La logique des agents immobiliers qui proposent des services de gérance est différente : ils ne vendent pas de services additionnels, mais utilisent la gérance pour être plus performants dans leurs activités immobilières. « La gérance nous permet surtout de nous introduire dans des immeubles pour trouver des appartements à la location ou à la vente, mais ce n’est pas une activité lucrative : elle ne représente que 25 % de notre chiffre d’affaires et emploie un nombre important de salariés », soutient Joe Kanaan, PDG de Sodeco Gestion, qui affirme avoir en gérance près de 5 000 appartements et bureaux.

Pratique des commissions

Autre pratique discutable des sociétés de gérance : celle des commissions. Les syndics se rémunèrent via des honoraires forfaitaires pour la gestion courante de l’immeuble, fixés dans le contrat de mandat. Le tarif peut être déterminé dès le départ dans le contrat ou correspondre à un pourcentage des charges communes annuelles de l’immeuble, qui varie en général entre 5 et 12 %. Selon notre enquête, les honoraires pour la gestion de la copropriété peuvent varier selon les sociétés de 125 à 600 dollars par an pour des appartements de taille moyenne, selon l’éventail de prestations proposées, le personnel mis à disposition... Mais à cela s’ajoutent généralement des honoraires spécifiques pour des prestations supplémentaires hors du budget initial (réparations urgentes, suivi des travaux…). Lorsque les sociétés de gérance ont recours à des sous-traitants ou qu’elles achètent elles-mêmes des produits d’entretien en gros, elles peuvent aussi prendre des commissions de l’ordre de 5 à 10 %. De telles commissions doivent en principe être validées par le président de l’assemblée générale, mais elles sont parfois officieuses. Elles peuvent vite faire gonfler la facture payée par les copropriétaires, qui ne sont pas nécessairement maîtres de leurs dépenses en charges communes.

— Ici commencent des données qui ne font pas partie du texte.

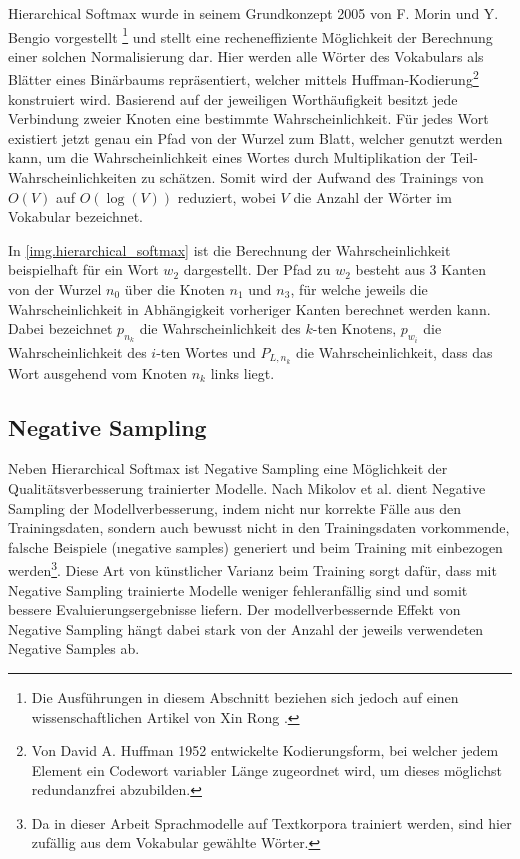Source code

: Hierarchical Softmax wurde in seinem Grundkonzept 2005 von F. Morin und Y. Bengio vorgestellt \citep{Morin2005}\footnote{Die Ausführungen in diesem Abschnitt beziehen sich jedoch auf einen wissenschaftlichen Artikel von Xin Rong \citep{Rong}.} und stellt eine recheneffiziente Möglichkeit der Berechnung einer solchen Normalisierung dar. Hier werden alle Wörter des Vokabulars als Blätter eines Binärbaums repräsentiert, welcher mittels Huffman-Kodierung\footnote{Von David A. Huffman 1952 entwickelte Kodierungsform, bei welcher jedem Element ein Codewort variabler Länge zugeordnet wird, um dieses möglichst redundanzfrei abzubilden.} konstruiert wird. Basierend auf der jeweiligen Worthäufigkeit besitzt jede Verbindung zweier Knoten eine bestimmte Wahrscheinlichkeit. Für jedes Wort existiert jetzt genau ein Pfad von der Wurzel zum Blatt, welcher genutzt werden kann, um die Wahrscheinlichkeit eines Wortes durch Multiplikation der Teil-Wahrscheinlichkeiten zu schätzen. Somit wird der Aufwand des Trainings von $O(V)$ auf $O(\log(V))$ reduziert, wobei $V$ die Anzahl der Wörter im Vokabular bezeichnet.

In \autoref{img.hierarchical_softmax} ist die Berechnung der Wahrscheinlichkeit beispielhaft für ein Wort $w_2$ dargestellt. Der Pfad zu $w_2$ besteht aus 3 Kanten von der Wurzel $n_0$ über die Knoten $n_1$ und $n_3$, für welche jeweils die Wahrscheinlichkeit in Abhängigkeit vorheriger Kanten berechnet werden kann. Dabei bezeichnet $p_{n_k}$ die Wahrscheinlichkeit des $k$-ten Knotens, $p_{w_i}$ die Wahrscheinlichkeit des $i$-ten Wortes und $P_{L,n_k}$ die Wahrscheinlichkeit, dass das Wort ausgehend vom Knoten $n_k$ links liegt.



\subsection{Negative Sampling}\label{ss.negative_sampling}
Neben Hierarchical Softmax ist Negative Sampling eine Möglichkeit der Qualitätsverbesserung trainierter Modelle. Nach Mikolov et al. \citep{Mikolov2013Dist} dient Negative Sampling der Modellverbesserung, indem nicht nur korrekte Fälle aus den Trainingsdaten, sondern auch bewusst nicht in den Trainingsdaten vorkommende, falsche Beispiele (\i{negative samples}) generiert und beim Training mit einbezogen werden\footnote{Da in dieser Arbeit Sprachmodelle auf Textkorpora trainiert werden, sind  hier zufällig aus dem Vokabular gewählte Wörter.}. Diese Art von künstlicher Varianz beim Training sorgt dafür, dass mit Negative Sampling trainierte Modelle weniger fehleranfällig sind und somit bessere Evaluierungsergebnisse liefern. Der modellverbessernde Effekt von Negative Sampling hängt dabei stark von der Anzahl der jeweils verwendeten Negative Samples ab.

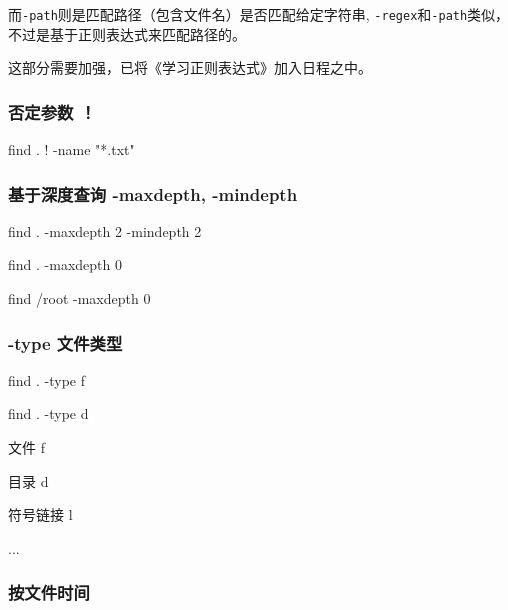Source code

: 而\lstinline$-path$则是匹配路径（包含文件名）是否匹配给定字符串, \lstinline$-regex$和\lstinline$-path$类似，不过是基于正则表达式来匹配路径的。

这部分需要加强，已将《学习正则表达式》加入日程之中。


\subsubsection{否定参数 ！}

\begin{Bash}

find . ! -name "*.txt"

\end{Bash}


\subsubsection{基于深度查询 -maxdepth, -mindepth}

\begin{Bash}[查找第二层目录的所有文件]

find . -maxdepth 2 -mindepth 2

\end{Bash}

\begin{Bash}

find . -maxdepth 0

find /root -maxdepth 0

\end{Bash}

\subsubsection{-type 文件类型}

\begin{Bash}

find . -type f 

find . -type d

\end{Bash}



文件		f

目录		d

符号链接	l

...


\subsubsection{按文件时间}



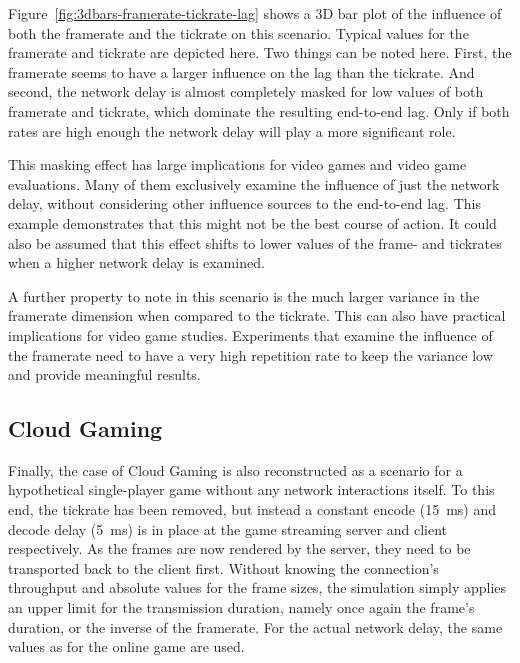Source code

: Figure~\ref{fig:3dbars-framerate-tickrate-lag} shows a 3D bar plot of the influence of both the framerate and the tickrate on this scenario. Typical values for the framerate and tickrate are depicted here. Two things can be noted here. First, the framerate seems to have a larger influence on the lag than the tickrate. And second, the network delay is almost completely masked for low values of both framerate and tickrate, which dominate the resulting end-to-end lag. Only if both rates are high enough the network delay will play a more significant role.

This masking effect has large implications for video games and video game evaluations. Many of them exclusively examine the influence of just the network delay, without considering other influence sources to the end-to-end lag. This example demonstrates that this might not be the best course of action. It could also be assumed that this effect shifts to lower values of the frame- and tickrates when a higher network delay is examined.

A further property to note in this scenario is the much larger variance in the framerate dimension when compared to the tickrate. This can also have practical implications for video game studies. Experiments that examine the influence of the framerate need to have a very high repetition rate to keep the variance low and provide meaningful results.


\subsection{Cloud Gaming}

Finally, the case of Cloud Gaming is also reconstructed as a scenario for a hypothetical single-player game without any network interactions itself. To this end, the tickrate has been removed, but instead a constant encode (\SI{15}{\milli\second}) and decode delay (\SI{5}{\milli\second}) is in place at the game streaming server and client respectively. As the frames are now rendered by the server, they need to be transported back to the client first. 
Without knowing the connection's throughput and absolute values for the frame sizes, the simulation simply applies an upper limit for the transmission duration, namely once again the frame's duration, or the inverse of the framerate. For the actual network delay, the same values as for the online game are used.

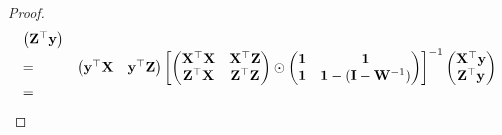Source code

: \documentclass{amsart}[12pt]
\begin{document}
\begin{proof}
\begin{equation*}
\begin{array}{ll}
\begin{pmatrix}
			{\bf Z}^\top {\bf y}
			\end{pmatrix} \\
			=                                                                      &                                                                                                                                                                                                         
			\begin{pmatrix}
			{\bf y}^\top {\bf X}                                                           & {\bf y}^\top {\bf Z}                                                                                                                                                                                            
			\end{pmatrix}
			\begin{bmatrix}
			\begin{pmatrix}
			{\bf X}^\top {\bf X}                                                           & {\bf X}^\top {\bf Z}                                                                                                                                                                                            \\
			{\bf Z}^\top {\bf X}                                                           & {\bf Z}^\top {\bf Z}                                                                                                                                                                                            
			\end{pmatrix}
			\odot
			\begin{pmatrix}
			{\bf1}                                                                  & {\bf 1}                                                                                                                                                                                                   \\
			{\bf 1}                                                                  & {\bf 1} - ({\bf I} - {\bf W}^{-1})                                                                                                                                                                                
			\end{pmatrix}
			\end{bmatrix}
			^{-1}
			\begin{pmatrix}
			{\bf X}^\top {\bf y}\\
			{\bf Z}^\top {\bf y}
			\end{pmatrix} \\
			=                                                                      &                                                                                                                                                                                                         

\end{array}
\end{equation*}
\end{proof}
\end{document}
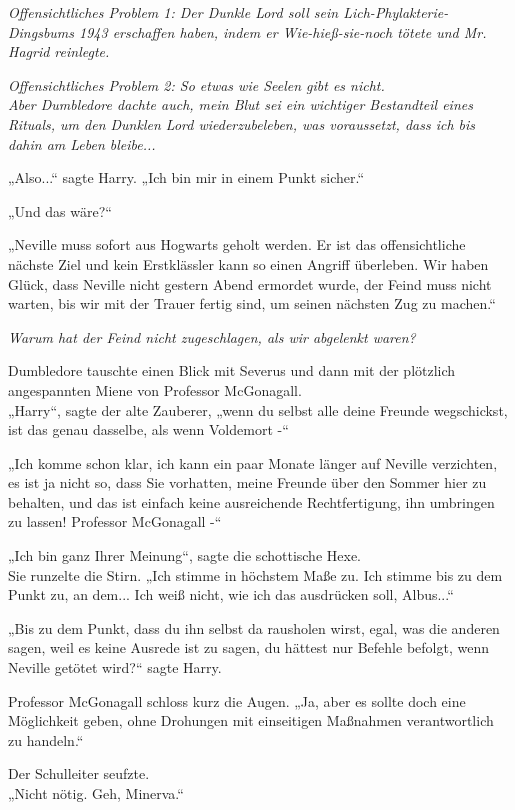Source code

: {\emph{Offensichtliches Problem 1: Der Dunkle Lord soll sein Lich-Phylakterie-Dingsbums 1943 erschaffen haben, indem er Wie-hieß-sie-noch tötete und Mr. Hagrid reinlegte.}

\emph{Offensichtliches Problem 2: So etwas wie Seelen gibt es nicht.}\\ \emph{Aber Dumbledore dachte auch, mein Blut sei ein wichtiger Bestandteil eines Rituals, um den Dunklen Lord wiederzubeleben, was voraussetzt, dass ich bis dahin am Leben bleibe...}

„Also...“ sagte Harry. „Ich bin mir in einem Punkt sicher.“

„Und das wäre?“

„Neville muss sofort aus Hogwarts geholt werden. Er ist das offensichtliche nächste Ziel und kein Erstklässler kann so einen Angriff überleben. Wir haben Glück, dass Neville nicht gestern Abend ermordet wurde, der Feind muss nicht warten, bis wir mit der Trauer fertig sind, um seinen nächsten Zug zu machen.“

\emph{Warum hat der Feind nicht zugeschlagen, als wir abgelenkt waren?}

Dumbledore tauschte einen Blick mit Severus und dann mit der plötzlich angespannten Miene von Professor McGonagall.\\ „Harry“, sagte der alte Zauberer, „wenn du selbst alle deine Freunde wegschickst, ist das genau dasselbe, als wenn Voldemort -“

„Ich komme schon klar, ich kann ein paar Monate länger auf Neville verzichten, es ist ja nicht so, dass Sie vorhatten, meine Freunde über den Sommer hier zu behalten, und das ist einfach keine ausreichende Rechtfertigung, ihn umbringen zu lassen! Professor McGonagall -“

„Ich bin ganz Ihrer Meinung“, sagte die schottische Hexe.\\ Sie runzelte die Stirn. „Ich stimme in höchstem Maße zu. Ich stimme bis zu dem Punkt zu, an dem... Ich weiß nicht, wie ich das ausdrücken soll, Albus...“

„Bis zu dem Punkt, dass du ihn selbst da rausholen wirst, egal, was die anderen sagen, weil es keine Ausrede ist zu sagen, du hättest nur Befehle befolgt, wenn Neville getötet wird?“ sagte Harry.

Professor McGonagall schloss kurz die Augen. „Ja, aber es sollte doch eine Möglichkeit geben, ohne Drohungen mit einseitigen Maßnahmen verantwortlich zu handeln.“

Der Schulleiter seufzte.\\ „Nicht nötig. Geh, Minerva.“

}

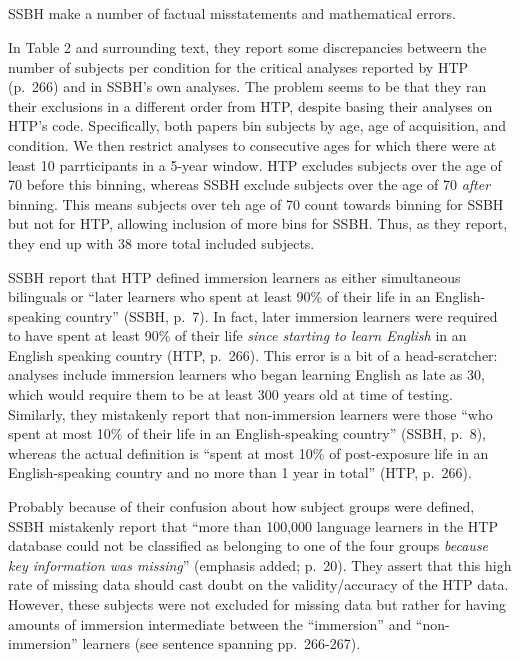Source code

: \documentclass[
  english,
  doc,floatsintext]{apa6}
\begin{document}
\begin{appendix}
\section{}
SSBH make a number of factual misstatements and mathematical errors.

In Table 2 and surrounding text, they report some discrepancies betweern
the number of subjects per condition for the critical analyses reported
by HTP (p.~266) and in SSBH's own analyses. The problem seems to be that
they ran their exclusions in a different order from HTP, despite basing
their analyses on HTP's code. Specifically, both papers bin subjects by
age, age of acquisition, and condition. We then restrict analyses to
consecutive ages for which there were at least 10 parrticipants in a
5-year window. HTP excludes subjects over the age of 70 before this
binning, whereas SSBH exclude subjects over the age of 70 \emph{after}
binning. This means subjects over teh age of 70 count towards binning
for SSBH but not for HTP, allowing inclusion of more bins for SSBH.
Thus, as they report, they end up with 38 more total included subjects.

SSBH report that HTP defined immersion learners as either simultaneous
bilinguals or ``later learners who spent at least 90\% of their life in
an English-speaking country'' (SSBH, p.~7). In fact, later immersion
learners were required to have spent at least 90\% of their life
\emph{since starting to learn English} in an English speaking country
(HTP, p.~266). This error is a bit of a head-scratcher: analyses include
immersion learners who began learning English as late as 30, which would
require them to be at least 300 years old at time of testing. Similarly,
they mistakenly report that non-immersion learners were those ``who
spent at most 10\% of their life in an English-speaking country'' (SSBH,
p.~8), whereas the actual definition is ``spent at most 10\% of
post-exposure life in an English-speaking country and no more than 1
year in total'' (HTP, p.~266).

Probably because of their confusion about how subject groups were
defined, SSBH mistakenly report that ``more than 100,000 language
learners in the HTP database could not be classified as belonging to one
of the four groups \emph{because key information was missing}''
(emphasis added; p.~20). They assert that this high rate of missing data
should cast doubt on the validity/accuracy of the HTP data. However,
these subjects were not excluded for missing data but rather for having
amounts of immersion intermediate between the ``immersion'' and
``non-immersion'' learners (see sentence spanning pp.~266-267).


\end{appendix}
\end{document}

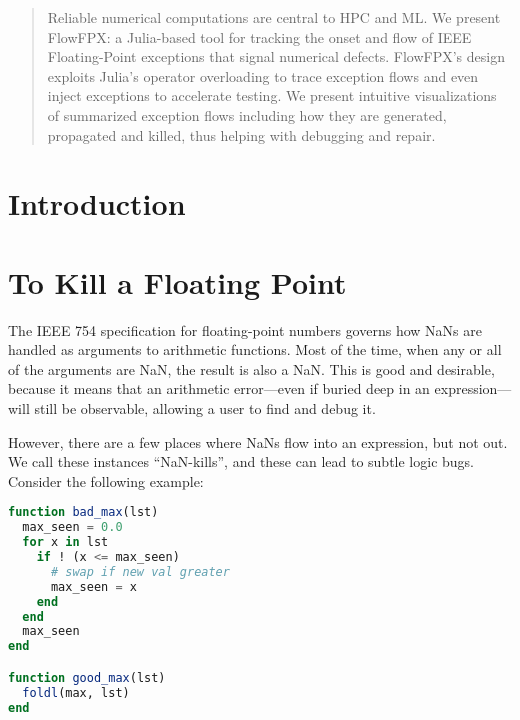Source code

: \documentclass{juliacon}
\begin{document}

\maketitle

\begin{abstract}
  Reliable numerical computations are central to HPC and ML.
  We present FlowFPX: a Julia-based tool for tracking the onset and flow of IEEE Floating-Point exceptions that signal numerical defects.
  FlowFPX's design exploits Julia's operator overloading to trace exception flows and even inject exceptions to accelerate testing.
  We present intuitive visualizations of summarized exception flows including how they are generated, propagated and killed, thus helping with debugging and repair.
\end{abstract}

\section{Introduction}

\section{To Kill a Floating Point}


The IEEE 754 specification for floating-point numbers \cite{IEEEStandardBinary1985} governs how NaNs are handled as arguments to arithmetic functions.
Most of the time, when any or all of the arguments are NaN, the result is also a NaN.
This is good and desirable, because it means that an arithmetic error---even if buried deep in an expression---will still be observable, allowing a user to find and debug it.

However, there are a few places where NaNs flow into an expression, but not out.
We call these instances ``NaN-kills'', and these can lead to subtle logic bugs.
Consider the following example:

\begin{lstlisting}[language = Julia]
function bad_max(lst)
  max_seen = 0.0
  for x in lst
    if ! (x <= max_seen)
      # swap if new val greater
      max_seen = x
    end
  end
  max_seen
end

function good_max(lst)
  foldl(max, lst)
end
\end{lstlisting}
\end{document}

Dernier exemple de pratique ambiguë, celle du choix de la société de gestion lors des premières années. Selon la loi, lorsqu’un projet est inachevé, le demandeur de l’enregistrement (en général le promoteur) peut se prévaloir de la présidence de l’assemblée (article 17 du décret-loi de 1983) par une déclaration de sa part. Il peut donc signer seul un contrat avec une société de gestion de l’immeuble, pour une période qui va généralement de un à trois ans. Ensuite, c’est à l’assemblée générale de renouveler ou non le contrat. Au départ, les copropriétaires sont donc mis devant le fait accompli. Des partenariats existent ainsi entre promoteurs et sociétés de gestion : « Nous collaborons avec plusieurs grands promoteurs comme SV Properties, BREI, Kronfol ou A&H. Nous proposons nos services dès le début de la construction pour la rédaction du règlement intérieur des copropriétés qui doit tenir compte de la spécificité de chaque projet », raconte Haytham Kurdi. Operators était elle associée au grand promoteur Jamil Brahim, avant que celui-ci ne se retire de la société en janvier 2011.